Figure 2: Example of a Jitter offset sampling pattern used by XeSS


For further details on integration see the XeSS Developer Guide and consult the basic sample and XeSS demo located at:

 

Velocity And Luminance Adaptive Rasterization (VALAR)

Intel® first disclosed the Velocity and Luminance Adaptive Rasterization (VALAR) algorithm in a whitepaper published on Intel® Developer Zone in 2022. The technique uses a compute shader to generate a VRS Tier 2 shading rate buffer using the luminance and velocity of an input image from the previous frame. Our VALAR technique is based on the Visually Lossless Content and Motion Adaptive Shading technique introduced by Lei Yang in 2019 [Yang, et al. 2019]. VALAR uses the Weber-Fechner contrast law to compute a shading rate for each 8x8 or 16x16 tile depending on the hardware vendor (Intel® supports 8x8). VALAR converts a color buffer into luminance values and then approximates Weber-Fechner's contrast law using the Mean-Squared Error of Luminance and a Just-Noticeable-Difference Algorithm.

Figure 3: XeSS Balanced (1506x848 -> 2560x1440) + VALAR Balanced (Sensitivity Threshold = 0.5) Overlay in Microsoft Mini-Engine


To determine the shading rate of the tile we first convert linear RGB (Red Green Blue) to luminance using a dot product. 

\(L=R⋅0.212671+G⋅0.715160+B⋅0.072169 \)

Next, compute the total luminance of a tile, Lxy, to use in the Just Noticeable Difference Threshold equations later. 

\(L_{xy}=Σ|L|\)

Take the sum of the luminance differences along the X and Y axis of the tile, Lx, Ly. These per-axis values are used in the average equation in the Mean-Squared Error estimator. The Lx and Ly, sums can either be computed as an approximation, as shown below, or can be computed as ground truth in Weber-Fechner Mode.

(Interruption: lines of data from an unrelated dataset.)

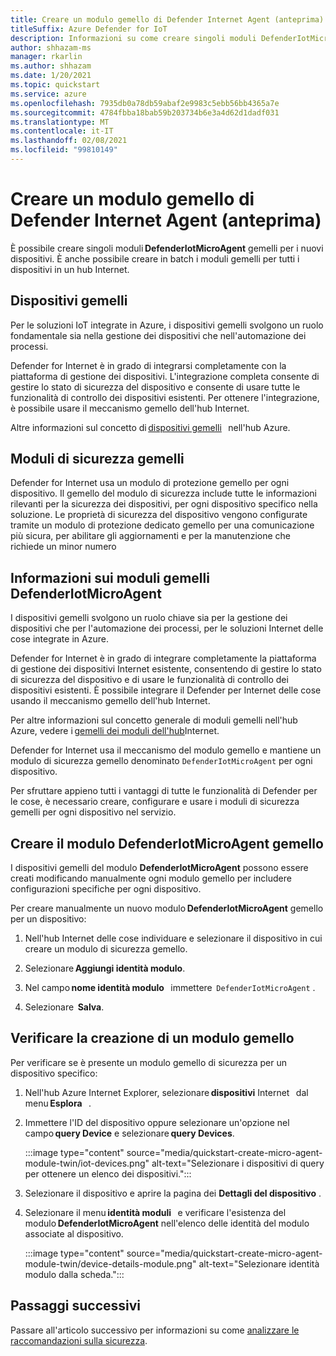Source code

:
 ```yaml
---
title: Creare un modulo gemello di Defender Internet Agent (anteprima)
titleSuffix: Azure Defender for IoT
description: Informazioni su come creare singoli moduli DefenderIotMicroAgent gemelli per i nuovi dispositivi.
author: shhazam-ms
manager: rkarlin
ms.author: shhazam
ms.date: 1/20/2021
ms.topic: quickstart
ms.service: azure
ms.openlocfilehash: 7935db0a78db59abaf2e9983c5ebb56bb4365a7e
ms.sourcegitcommit: 4784fbba18bab59b203734b6e3a4d62d1dadf031
ms.translationtype: MT
ms.contentlocale: it-IT
ms.lasthandoff: 02/08/2021
ms.locfileid: "99810149"
---
```

# <a name="create-a-defender-iot-micro-agent-module-twin-preview"></a>Creare un modulo gemello di Defender Internet Agent (anteprima)

È possibile creare singoli moduli **DefenderIotMicroAgent** gemelli per i nuovi dispositivi. È anche possibile creare in batch i moduli gemelli per tutti i dispositivi in un hub Internet. 

## <a name="device-twins"></a>Dispositivi gemelli 

Per le soluzioni IoT integrate in Azure, i dispositivi gemelli svolgono un ruolo fondamentale sia nella gestione dei dispositivi che nell'automazione dei processi. 

Defender for Internet è in grado di integrarsi completamente con la piattaforma di gestione dei dispositivi. L'integrazione completa consente di gestire lo stato di sicurezza del dispositivo e consente di usare tutte le funzionalità di controllo dei dispositivi esistenti. Per ottenere l'integrazione, è possibile usare il meccanismo gemello dell'hub Internet. 

Altre informazioni sul concetto di [dispositivi gemelli](../iot-hub/iot-hub-devguide-device-twins.md)   nell'hub Azure. 

## <a name="security-module-twins"></a>Moduli di sicurezza gemelli 

Defender for Internet usa un modulo di protezione gemello per ogni dispositivo. Il gemello del modulo di sicurezza include tutte le informazioni rilevanti per la sicurezza dei dispositivi, per ogni dispositivo specifico nella soluzione. Le proprietà di sicurezza del dispositivo vengono configurate tramite un modulo di protezione dedicato gemello per una comunicazione più sicura, per abilitare gli aggiornamenti e per la manutenzione che richiede un minor numero 

## <a name="understanding-defenderiotmicroagent-module-twins"></a>Informazioni sui moduli gemelli DefenderIotMicroAgent 

I dispositivi gemelli svolgono un ruolo chiave sia per la gestione dei dispositivi che per l'automazione dei processi, per le soluzioni Internet delle cose integrate in Azure.

Defender for Internet è in grado di integrare completamente la piattaforma di gestione dei dispositivi Internet esistente, consentendo di gestire lo stato di sicurezza del dispositivo e di usare le funzionalità di controllo dei dispositivi esistenti. È possibile integrare il Defender per Internet delle cose usando il meccanismo gemello dell'hub Internet.  

Per altre informazioni sul concetto generale di moduli gemelli nell'hub Azure, vedere i [gemelli dei moduli dell'hub](../iot-hub/iot-hub-devguide-module-twins.md)Internet.

Defender for Internet usa il meccanismo del modulo gemello e mantiene un modulo di sicurezza gemello denominato `DefenderIotMicroAgent` per ogni dispositivo. 

Per sfruttare appieno tutti i vantaggi di tutte le funzionalità di Defender per le cose, è necessario creare, configurare e usare i moduli di sicurezza gemelli per ogni dispositivo nel servizio. 

## <a name="create-defenderiotmicroagent-module-twin"></a>Creare il modulo DefenderIotMicroAgent gemello 

I dispositivi gemelli del modulo **DefenderIotMicroAgent** possono essere creati modificando manualmente ogni modulo gemello per includere configurazioni specifiche per ogni dispositivo. 

Per creare manualmente un nuovo modulo **DefenderIotMicroAgent** gemello per un dispositivo: 

1. Nell'hub Internet delle cose individuare e selezionare il dispositivo in cui creare un modulo di sicurezza gemello. 

1. Selezionare **Aggiungi identità modulo**. 

1. Nel campo **nome identità modulo**   immettere  `DefenderIotMicroAgent` . 

1. Selezionare  **Salva**. 

## <a name="verify-the-creation-of-a-module-twin"></a>Verificare la creazione di un modulo gemello 

Per verificare se è presente un modulo gemello di sicurezza per un dispositivo specifico: 

1. Nell'hub Azure Internet Explorer, selezionare **dispositivi** Internet   dal menu **Esplora**   . 

1. Immettere l'ID del dispositivo oppure selezionare un'opzione nel campo **query Device** e selezionare **query Devices**.  

    :::image type="content" source="media/quickstart-create-micro-agent-module-twin/iot-devices.png" alt-text="Selezionare i dispositivi di query per ottenere un elenco dei dispositivi.":::

1. Selezionare il dispositivo e aprire la pagina dei **Dettagli del dispositivo** . 

1. Selezionare il menu **identità moduli**   e verificare l'esistenza del modulo **DefenderIotMicroAgent** nell'elenco delle identità del modulo associate al dispositivo.  

    :::image type="content" source="media/quickstart-create-micro-agent-module-twin/device-details-module.png" alt-text="Selezionare identità modulo dalla scheda.":::

## <a name="next-steps"></a>Passaggi successivi 

Passare all'articolo successivo per informazioni su come [analizzare le raccomandazioni sulla sicurezza](quickstart-investigate-security-recommendations.md).
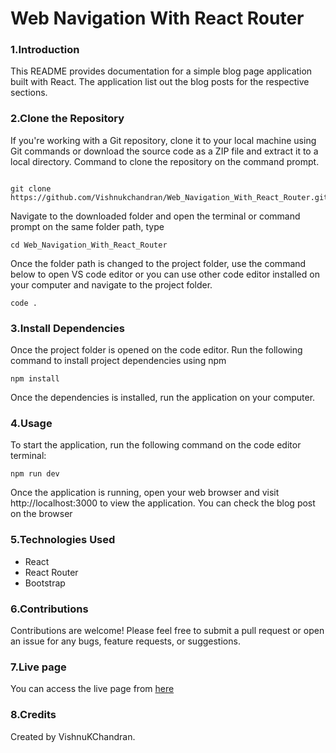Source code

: # Web Navigation With React Router

### 1.Introduction

This README provides documentation for a simple blog page application built with React. The application list out the blog posts for the respective sections.

### 2.Clone the Repository

If you're working with a Git repository, clone it to your local machine using Git commands or download the source code as a ZIP file and extract it to a local directory. Command to clone the repository on the command prompt.

```

git clone https://github.com/Vishnukchandran/Web_Navigation_With_React_Router.git

```

Navigate to the downloaded folder and open the terminal or command prompt on the same folder path, type

```
cd Web_Navigation_With_React_Router

```

Once the folder path is changed to the project folder, use the command below to open VS code editor or you can use other code editor installed on your computer and navigate to the project folder.

```
code .

```

### 3.Install Dependencies

Once the project folder is opened on the code editor. Run the following command to install project dependencies using npm

```
npm install

```

Once the dependencies is installed, run the application on your computer.

### 4.Usage

To start the application, run the following command on the code editor terminal:

```
npm run dev

```

Once the application is running, open your web browser and visit http://localhost:3000 to view the application. You can check the blog post on the browser

### 5.Technologies Used

- React
- React Router
- Bootstrap

### 6.Contributions

Contributions are welcome! Please feel free to submit a pull request or open an issue for any bugs, feature requests, or suggestions.

### 7.Live page

You can access the live page from [here]()

### 8.Credits

Created by VishnuKChandran.

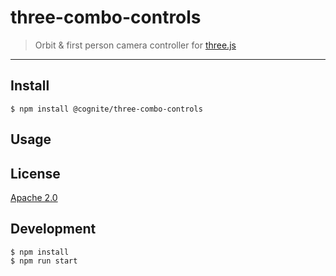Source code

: # three-combo-controls

> Orbit &amp; first person camera controller for [three.js](https://threejs.org/)

---

## Install

```
$ npm install @cognite/three-combo-controls
```

## Usage


## License

[Apache 2.0](https://www.apache.org/licenses/LICENSE-2.0)

## Development

```
$ npm install
$ npm run start
```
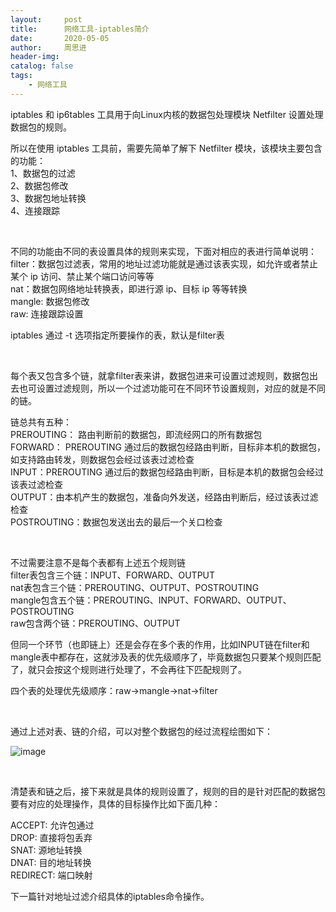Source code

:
 ```yaml
---
layout:     post
title:      网络工具-iptables简介
date:       2020-05-05
author:     周思进
header-img:	
catalog: false
tags:
    - 网络工具
---
```


iptables 和 ip6tables 工具用于向Linux内核的数据包处理模块 Netfilter 设置处理数据包的规则。

所以在使用 iptables 工具前，需要先简单了解下 Netfilter 模块，该模块主要包含的功能：  
1、数据包的过滤  
2、数据包修改  
3、数据包地址转换  
4、连接跟踪

<br/>

不同的功能由不同的表设置具体的规则来实现，下面对相应的表进行简单说明：  
filter：数据包过滤表，常用的地址过滤功能就是通过该表实现，如允许或者禁止某个 ip 访问、禁止某个端口访问等等  
nat：数据包网络地址转换表，即进行源 ip、目标 ip 等等转换  
mangle: 数据包修改  
raw: 连接跟踪设置

iptables 通过 -t 选项指定所要操作的表，默认是filter表

<br/>

每个表又包含多个链，就拿filter表来讲，数据包进来可设置过滤规则，数据包出去也可设置过滤规则，所以一个过滤功能可在不同环节设置规则，对应的就是不同的链。

链总共有五种：  
PREROUTING： 路由判断前的数据包，即流经网口的所有数据包  
FORWARD： PREROUTING 通过后的数据包经路由判断，目标非本机的数据包，如支持路由转发，则数据包会经过该表过滤检查  
INPUT：PREROUTING 通过后的数据包经路由判断，目标是本机的数据包会经过该表过滤检查  
OUTPUT：由本机产生的数据包，准备向外发送，经路由判断后，经过该表过滤检查  
POSTROUTING：数据包发送出去的最后一个关口检查

<br/>

不过需要注意不是每个表都有上述五个规则链  
filter表包含三个链：INPUT、FORWARD、OUTPUT  
nat表包含三个链：PREROUTING、OUTPUT、POSTROUTING  
mangle包含五个链：PREROUTING、INPUT、FORWARD、OUTPUT、POSTROUTING  
raw包含两个链：PREROUTING、OUTPUT 

但同一个环节（也即链上）还是会存在多个表的作用，比如INPUT链在filter和mangle表中都存在，这就涉及表的优先级顺序了，毕竟数据包只要某个规则匹配了，就只会按这个规则进行处理了，不会再往下匹配规则了。

四个表的处理优先级顺序：raw->mangle->nat->filter


<br/>

通过上述对表、链的介绍，可以对整个数据包的经过流程绘图如下：  

![image](https://tva1.sinaimg.cn/large/007S8ZIlly1gehzfchlkbj31pe0qmmzu.jpg)


<br/>

清楚表和链之后，接下来就是具体的规则设置了，规则的目的是针对匹配的数据包要有对应的处理操作，具体的目标操作比如下面几种：  

ACCEPT: 允许包通过  
DROP: 直接将包丢弃    
SNAT: 源地址转换  
DNAT: 目的地址转换  
REDIRECT: 端口映射  


下一篇针对地址过滤介绍具体的iptables命令操作。

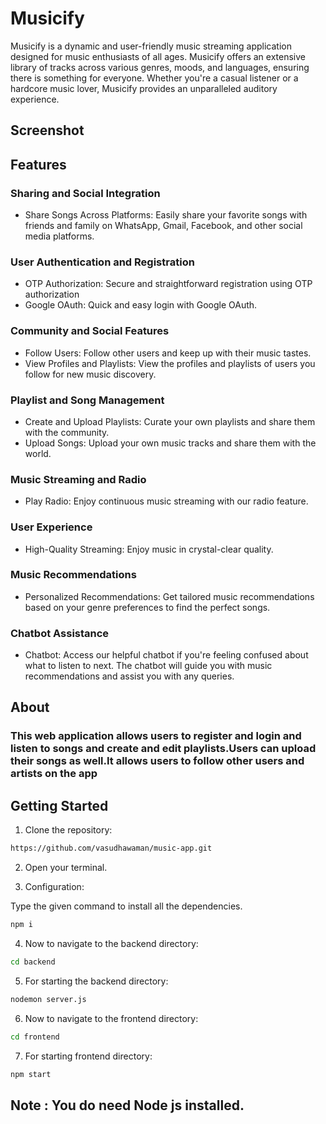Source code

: # Musicify
Musicify is a dynamic and user-friendly music streaming application designed for music enthusiasts of all ages. Musicify offers an extensive library of tracks across various genres, moods, and languages, ensuring there is something for everyone. Whether you're a casual listener or a hardcore music lover, Musicify provides an unparalleled auditory experience.

## Screenshot

## Features
### Sharing and Social Integration
- Share Songs Across Platforms: Easily share your favorite songs with friends and family on WhatsApp, Gmail, Facebook, and other social media platforms.

### User Authentication and Registration
- OTP Authorization: Secure and straightforward registration using OTP authorization
- Google OAuth: Quick and easy login with Google OAuth.

### Community and Social Features
- Follow Users: Follow other users and keep up with their music tastes.
- View Profiles and Playlists: View the profiles and playlists of users you follow for new music discovery.

### Playlist and Song Management
- Create and Upload Playlists: Curate your own playlists and share them with the community.
- Upload Songs: Upload your own music tracks and share them with the world.

### Music Streaming and Radio
- Play Radio: Enjoy continuous music streaming with our radio feature.

### User Experience
- High-Quality Streaming: Enjoy music in crystal-clear quality.

### Music Recommendations
- Personalized Recommendations: Get tailored music recommendations based on your genre preferences to find the perfect songs.

### Chatbot Assistance
- Chatbot: Access our helpful chatbot if you're feeling confused about what to listen to next. The chatbot will guide you with music recommendations and assist you with any queries.

## About
### This web application  allows users to register and login and listen to songs and create and edit playlists.Users can upload their songs as well.It allows users to follow other users and artists on the app
## Getting Started

1. Clone the repository:

```bash
https://github.com/vasudhawaman/music-app.git
```
2. Open your terminal.

3. Configuration:

Type the given command to install all the dependencies.

```bash
npm i
```

4. Now to navigate to the backend directory:

```bash
cd backend
```

5. For starting the backend directory:

```bash
nodemon server.js
```

6. Now to navigate to the frontend directory:

```bash
cd frontend
```

7. For starting frontend directory:

```bash
npm start
```

## Note : You do need Node js installed.
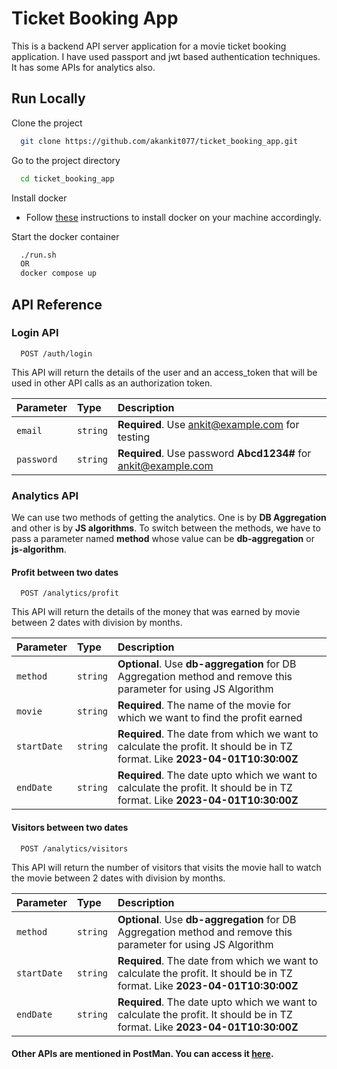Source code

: 
# Ticket Booking App

This is a backend API server application for a movie ticket booking application. I have used passport and jwt based authentication techniques. It has some APIs for analytics also.


## Run Locally

Clone the project

```bash
  git clone https://github.com/akankit077/ticket_booking_app.git
```

Go to the project directory

```bash
  cd ticket_booking_app
```

Install docker

* Follow [these](https://docs.docker.com/engine/install/) instructions to install docker on your machine accordingly.

Start the docker container

```bash
  ./run.sh
  OR
  docker compose up
```


## API Reference

### Login API

```http
  POST /auth/login
```
This API will return the details of the user and an access_token that will be used in other API calls as an authorization token.

| Parameter | Type     | Description                |
| :-------- | :------- | :------------------------- |
| `email` | `string` | **Required**. Use ankit@example.com for testing |
| `password` | `string` | **Required**. Use password **Abcd1234#** for ankit@example.com |

### Analytics API

We can use two methods of getting the analytics. One is by **DB Aggregation** and other is by **JS algorithms**. To switch between the methods, we have to pass a parameter named **method** whose value can be **db-aggregation** or **js-algorithm**.

#### Profit between two dates

```http
  POST /analytics/profit
```
This API will return the details of the money that was earned by movie between 2 dates with division by months. 

| Parameter | Type     | Description                |
| :-------- | :------- | :------------------------- |
| `method` | `string` | **Optional**. Use **db-aggregation** for DB Aggregation method and remove this parameter for using JS Algorithm |
| `movie` | `string` | **Required**. The name of the movie for which we want to find the profit earned |
| `startDate` | `string` | **Required**. The date from which we want to calculate the profit. It should be in TZ format. Like **2023-04-01T10:30:00Z** |
| `endDate` | `string` | **Required**. The date upto which we want to calculate the profit. It should be in TZ format. Like **2023-04-01T10:30:00Z** |


#### Visitors between two dates

```http
  POST /analytics/visitors
```
This API will return the number of visitors that visits the movie hall to watch the movie between 2 dates with division by months. 

| Parameter | Type     | Description                |
| :-------- | :------- | :------------------------- |
| `method` | `string` | **Optional**. Use **db-aggregation** for DB Aggregation method and remove this parameter for using JS Algorithm |
| `startDate` | `string` | **Required**. The date from which we want to calculate the profit. It should be in TZ format. Like **2023-04-01T10:30:00Z** |
| `endDate` | `string` | **Required**. The date upto which we want to calculate the profit. It should be in TZ format. Like **2023-04-01T10:30:00Z** |

#### Other APIs are mentioned in PostMan. You can access it [here](https://www.postman.com/wrencho-app/workspace/ticket-booking-app/collection/19996633-1ae2eeaf-dcc0-4ded-9c64-9b55084e8e36?action=share&creator=19996633).
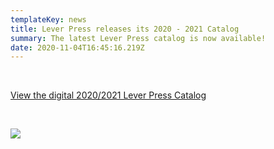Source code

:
 ```yaml
---
templateKey: news
title: Lever Press releases its 2020 - 2021 Catalog
summary: The latest Lever Press catalog is now available!
date: 2020-11-04T16:45:16.219Z
---
```

<br>

<a href="/assets/lever-catalog-digital-booklet.pdf">View the digital 2020/2021 Lever Press Catalog</a>

<br>

![](/assets/2020-2021_final_web-front-cover_resized.jpg)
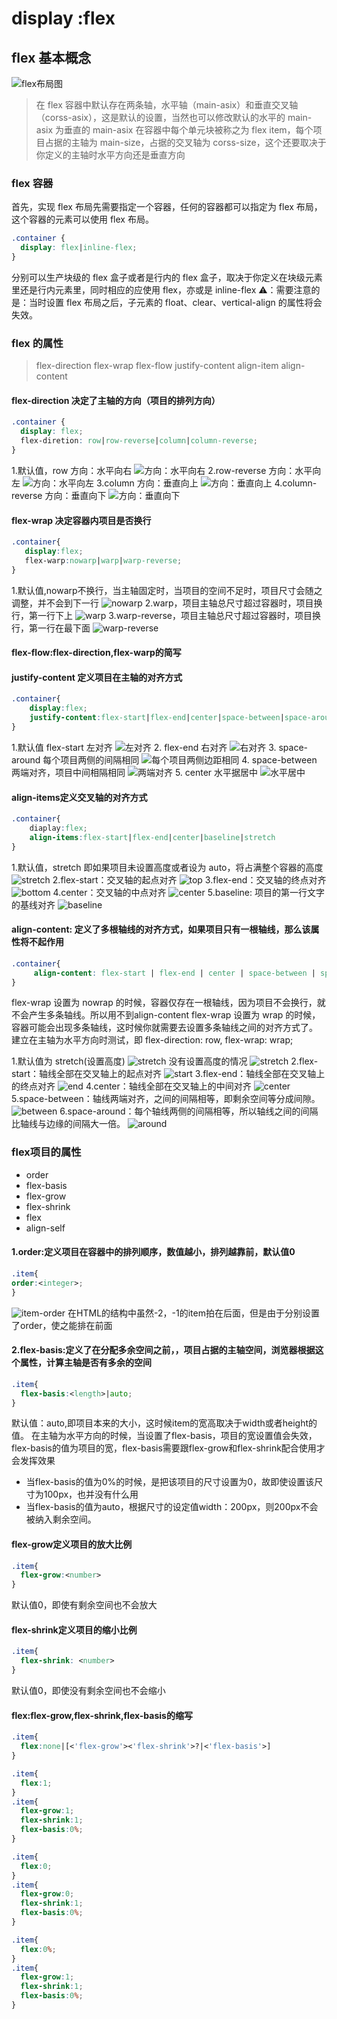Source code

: 
# display :flex

## flex 基本概念

![flex布局图](image/display_flex.png)

> 在 flex 容器中默认存在两条轴，水平轴（main-asix）和垂直交叉轴（corss-asix），这是默认的设置，当然也可以修改默认的水平的 main-asix 为垂直的 main-asix
> 在容器中每个单元块被称之为 flex item，每个项目占据的主轴为 main-size，占据的交叉轴为 corss-size，这个还要取决于你定义的主轴时水平方向还是垂直方向

### flex 容器

首先，实现 flex 布局先需要指定一个容器，任何的容器都可以指定为 flex 布局，这个容器的元素可以使用 flex 布局。

```css
.container {
  display: flex|inline-flex;
}
```

分别可以生产块级的 flex 盒子或者是行内的 flex 盒子，取决于你定义在块级元素里还是行内元素里，同时相应的应使用 flex，亦或是 inline-flex
⚠️：需要注意的是：当时设置 flex 布局之后，子元素的 float、clear、vertical-align 的属性将会失效。

### flex 的属性

> flex-direction
> flex-wrap
> flex-flow
> justify-content
> align-item
> align-content

#### flex-direction 决定了主轴的方向（项目的排列方向）

```css
.container {
  display: flex;
  flex-diretion: row|row-reverse|column|column-reverse;
}
```

1.默认值，row 方向：水平向右
![方向：水平向右](image/row.png)
2.row-reverse 方向：水平向左
![方向：水平向左](image/row-reverse.png)
3.column 方向：垂直向上
![方向：垂直向上](image/column.png)
4.column-reverse 方向：垂直向下
![方向：垂直向下](image/column-reverse.png)

#### flex-wrap 决定容器内项目是否换行

 ```css
.container{
    display:flex;
    flex-warp:nowarp|warp|warp-reverse;
}
 ```

 1.默认值,nowarp不换行，当主轴固定时，当项目的空间不足时，项目尺寸会随之调整，并不会到下一行
![nowarp](image/nowarp.png)
 2.warp，项目主轴总尺寸超过容器时，项目换行，第一行下上
 ![warp](image/warp.png)
 3.warp-reverse，项目主轴总尺寸超过容器时，项目换行，第一行在最下面
 ![warp-reverse](image/warp-reverse.png)

#### flex-flow:flex-direction,flex-warp的简写

#### justify-content 定义项目在主轴的对齐方式

```css
.container{
    display:flex;
    justify-content:flex-start|flex-end|center|space-between|space-around
}
```

1.默认值 flex-start 左对齐
![左对齐](image/flex-start.png)
2. flex-end 右对齐
![右对齐](image/flex-end.png)
3. space-around 每个项目两侧的间隔相同
![每个项目两侧边距相同](image/space-around.png)
4. space-between 两端对齐，项目中间相隔相同
![两端对齐](image/space-between.png)
5. center 水平据居中
![水平居中](image/center.png)

#### align-items定义交叉轴的对齐方式

```css
.container{
    diaplay:flex;
    align-items:flex-start|flex-end|center|baseline|stretch
}
```

1.默认值，stretch 即如果项目未设置高度或者设为 auto，将占满整个容器的高度
![stretch](image/stretch.png)
2.flex-start：交叉轴的起点对齐
![top](image/top.png)
3.flex-end：交叉轴的终点对齐
![bottom](image/bottom.png)
4.center：交叉轴的中点对齐
![center](image/align-center.png)
5.baseline: 项目的第一行文字的基线对齐
![baseline](image/baseline.png)

#### align-content: 定义了多根轴线的对齐方式，如果项目只有一根轴线，那么该属性将不起作用

```css
.container{
     align-content: flex-start | flex-end | center | space-between | space-around | stretch;
}
```

flex-wrap 设置为 nowrap 的时候，容器仅存在一根轴线，因为项目不会换行，就不会产生多条轴线。所以用不到align-content
flex-wrap 设置为 wrap 的时候，容器可能会出现多条轴线，这时候你就需要去设置多条轴线之间的对齐方式了。
建立在主轴为水平方向时测试，即 flex-direction: row, flex-wrap: wrap;

1.默认值为 stretch(设置高度)
![stretch](image/align-content-stretch.png)
没有设置高度的情况
![stretch](image/align-content-stretch1.png)
2.flex-start：轴线全部在交叉轴上的起点对齐
![start](image/align-content-start.png)
3.flex-end：轴线全部在交叉轴上的终点对齐
![end](image/align-content-end.png)
4.center：轴线全部在交叉轴上的中间对齐
![center](image/align-content-center.png)
5.space-between：轴线两端对齐，之间的间隔相等，即剩余空间等分成间隙。
![between](image/align-content-between.png)
6.space-around：每个轴线两侧的间隔相等，所以轴线之间的间隔比轴线与边缘的间隔大一倍。
![around](image/align-content-around.png)

### flex项目的属性

- order
- flex-basis
- flex-grow
- flex-shrink
- flex
- align-self

#### 1.order:定义项目在容器中的排列顺序，数值越小，排列越靠前，默认值0

```css
.item{
order:<integer>;
}
```

![item-order](image/order.png)
在HTML的结构中虽然-2，-1的item拍在后面，但是由于分别设置了order，使之能排在前面

#### 2.flex-basis:定义了在分配多余空间之前，，项目占据的主轴空间，浏览器根据这个属性，计算主轴是否有多余的空间

```css
.item{
  flex-basis:<length>|auto;
}
```

默认值：auto,即项目本来的大小，这时候item的宽高取决于width或者height的值。
在主轴为水平方向的时候，当设置了flex-basis，项目的宽设置值会失效，flex-basis的值为项目的宽，flex-basis需要跟flex-grow和flex-shrink配合使用才会发挥效果

- 当flex-basis的值为0%的时候，是把该项目的尺寸设置为0，故即使设置该尺寸为100px，也并没有什么用
- 当flex-basis的值为auto，根据尺寸的设定值width：200px，则200px不会被纳入剩余空间。

#### flex-grow定义项目的放大比例

```css
.item{
  flex-grow:<number>
}
```

默认值0，即使有剩余空间也不会放大

#### flex-shrink定义项目的缩小比例

```css
.item{
  flex-shrink: <number>
}
```

默认值0，即使没有剩余空间也不会缩小

#### flex:flex-grow,flex-shrink,flex-basis的缩写

```css
.item{
  flex:none|[<'flex-grow'><'flex-shrink'>?|<'flex-basis'>]
}
```

```css
.item{
  flex:1;
}
.item{
  flex-grow:1;
  flex-shrink:1;
  flex-basis:0%;
}
```

```css
.item{
  flex:0;
}
.item{
  flex-grow:0;
  flex-shrink:1;
  flex-basis:0%;
}
```

```css
.item{
  flex:0%;
}
.item{
  flex-grow:1;
  flex-shrink:1;
  flex-basis:0%;
}
```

For more information on Weber-Fechner mode see the original Velocity And Luminance Adaptive Rasterization [du Bois, et al. 2022] paper. 

\(L_x=Σ|(L_x-L_{x-1} )/2|\)

\(L_y=Σ|(L_y-L_{y-1} )/2|\)

Average the total Luminance Lxy, and luminance differences Lx, and Ly by dividing by the total the number of pixels, N, in the tile. 

\(L'_{xy} = L_{xy}/N\)

\(L'_x = L_x/N\)

\(L'_y = L_y/N\)

Compute the mean-squared error (MSE), of the average X and Y luminance differences of the tile using square root, for each axis, εx and εy.

\(ε_x=√(L'_x )\)

\(ε_y=√(L'_y )\)

Derive the just-noticeable-difference (JND), J, by adding the optional environment luminance value, E (see the Visual Quality Improvement Strategies section on Environment Luminance), to the average tile luminance value, L’xy, and multiply it by the sensitivity threshold, T. Where T is a floating-point value between 0.0 and 1.0.

\(J = T (L'_{xy} + E)\)

After deriving the JND value and the average X and Y luminance error of the tile, perform a branchless thresholding evaluation to determine the per-axis shading rate of the tile. Where R1 is the 1x shading rate, R2, is the 2x shading rate and, R4 is the 4x shading rate.

\(R_x=R_1⋅(ε_x≥J)+R_2⋅¬((ε_x≥J)⋁(ε_x<J))+R_4⋅ (ε_x<J)\)

\(R_y=R_1⋅(ε_y≥J)+R_2⋅¬((ε_y ≥ J)⋁(ε_y<J)) + R_4⋅ (ε_y<J)\)

Since the R1 constant evaluates to zero the equations above can be reduced as follows.

\(R_x=R_2⋅¬((ε_x ≥ J)⋁(ε_x<J)) + R_4⋅ (ε_x<J)\)

\(R_y=R_2⋅¬((ε_y ≥ J)⋁(ε_y<J)) + R_4⋅ (ε_y<J)\)

Finally, combine the x and y shading rates to determine the total shading rate of the tile using bitwise and shift operations.

\(R_{xy}=R_x≪2 │ R_y\)

Velocity can be included in the half-rate and quarter-rate shading terms in the JND expression for additional sensitivity to camera movement. For more information on including velocity, please see the original Velocity and Luminance Adaptive Rasterization [du Bois, et al. 2022] whitepaper. 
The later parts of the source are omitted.